By GWEN MURANAKA
The wooden mallet lifts and falls, lifts and falls. Steam rises, the hot rice cake is turned with deft, quick hands. With each strike, a lumpy, globular mass is formed into something smooth, elastic and delicious.
This past year was certainly a lumpy one in the Japanese American community, filled with discord and protest. Will 2016 see those lumps smoothed out, or are we in for another sticky, bumpy year?
From Keiro to Rago to Metro, the year 2015 was a tipping point in the Japanese American community. Issues long discussed reached critical mass and what happens from this point forward is uncertain. While uncertainty can be disconcerting and stressful, it can also be exciting. These moments are when dynamic, innovative change occurs — if the challenges are met with vigor, pragmatism and optimism.
So on that note, I offer four hopeful thoughts for 2016.
1. Little Tokyo is a gathering place
The Little Tokyo mural turned 10 years old in 2015 and as the mural says so simply: home is Little Tokyo. But it is an evolving J-Town that is becoming only more chaotic, vibrant and diverse. Even as we mourn the loss of Oiwake Restaurant and other businesses, the Go For Broke National Education Center’s move to the historic Nishi building further solidified that Little Tokyo is the national center of Japanese American culture.
The JA community gathered in August to celebrate the 75th anniversary of Nisei Week. At the close of this year many of those same folks rose up to protest the decision to move up road closures for the Regional Connector before the Metro Board of Directors, and an entire city took notice.
The problems of gentrification aren’t going away, but as this J-Town community asserted, neither is Little Tokyo.
2. A youth movement reaches maturity
Kizuna, started by a small, scrappy group of young Nikkei leaders, hit its five-year anniversary in 2015. Since its start, the youth leadership group has inspired and engaged hundreds of JA youth, bringing energy, new ideas and fresh faces to a community that is reluctant to accept change.
Handovers from aging institutions to youthful organizations were embodied by the transition from the now-dissolved Japanese American Historical Society of Southern California to the Little Tokyo Historical Society. LTHS pursued their vision in 2015 with exuberance: planning and installing the Sei Fujii monument that is passed by thousands of visitors to Japanese Village Plaza.
3. Japanese and Japanese Americans relations
Last year saw the emergence of a loud and energetic Shin Issei community. Whatever the ultimate resolution of Keiro, the voices of the Shin Issei have been heard loud and clear. Their opposition to the sale of Keiro’s facilities speaks to a continued need for services for a large Japanese-speaking community.

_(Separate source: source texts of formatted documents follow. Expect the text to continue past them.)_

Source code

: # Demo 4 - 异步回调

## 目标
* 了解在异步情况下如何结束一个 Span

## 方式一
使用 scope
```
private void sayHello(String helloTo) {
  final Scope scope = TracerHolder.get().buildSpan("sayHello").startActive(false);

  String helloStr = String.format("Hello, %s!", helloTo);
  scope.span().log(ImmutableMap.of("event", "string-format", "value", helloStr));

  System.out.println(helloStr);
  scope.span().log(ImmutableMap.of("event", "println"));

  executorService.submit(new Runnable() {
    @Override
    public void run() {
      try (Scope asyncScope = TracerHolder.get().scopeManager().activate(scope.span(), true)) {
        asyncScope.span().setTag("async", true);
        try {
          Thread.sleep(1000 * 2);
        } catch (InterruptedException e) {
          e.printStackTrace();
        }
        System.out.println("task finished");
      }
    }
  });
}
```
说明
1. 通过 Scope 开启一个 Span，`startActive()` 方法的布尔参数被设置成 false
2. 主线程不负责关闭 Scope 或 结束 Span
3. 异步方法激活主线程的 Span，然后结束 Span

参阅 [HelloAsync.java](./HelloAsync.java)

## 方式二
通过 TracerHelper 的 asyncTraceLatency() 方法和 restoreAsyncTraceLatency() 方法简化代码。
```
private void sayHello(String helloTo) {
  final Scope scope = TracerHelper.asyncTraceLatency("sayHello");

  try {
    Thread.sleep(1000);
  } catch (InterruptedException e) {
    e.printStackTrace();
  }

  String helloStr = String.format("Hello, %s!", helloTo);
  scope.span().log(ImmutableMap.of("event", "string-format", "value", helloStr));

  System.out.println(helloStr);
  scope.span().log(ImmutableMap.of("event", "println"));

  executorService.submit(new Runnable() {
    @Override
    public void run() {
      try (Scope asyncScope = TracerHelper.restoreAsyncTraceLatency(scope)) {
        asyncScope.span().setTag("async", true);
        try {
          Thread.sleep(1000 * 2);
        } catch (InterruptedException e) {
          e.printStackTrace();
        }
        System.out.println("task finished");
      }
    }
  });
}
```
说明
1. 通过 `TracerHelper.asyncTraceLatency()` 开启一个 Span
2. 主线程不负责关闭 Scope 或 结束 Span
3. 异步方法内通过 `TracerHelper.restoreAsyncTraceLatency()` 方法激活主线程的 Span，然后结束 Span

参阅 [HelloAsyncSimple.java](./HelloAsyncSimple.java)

Corporate Japan continues to expand its presence in the U.S., with stores such as Daiso, Uniqlo and Tokyo Central Market seeing opportunity in the Shin Issei demographic. Yet recent Japanese immigrants as a group are underrepresented on the boards of many of the JA community’s institutions.
In a year that saw the sitting Japanese prime minister (and USC alumnus) visit Little Tokyo and pay his respects to the Nisei veterans of World War II, it is perhaps not surprising that the Shin Issei presence has been affirmed so emphatically.
4. Digital Awakening
Here at The Rafu, a difficult 2015 was most exemplified by the passing of George “Horse” Yoshinaga. Love him or hate him, he was the voice of the Nisei generation, and one of the last of the old Taul Building leaners. Horse got his start at The Heart Mountain Sentinel and knew the ins and outs of the presses. He lived to see the digital age of Rafu, a 112-year-old newspaper, moving forward in fits and starts.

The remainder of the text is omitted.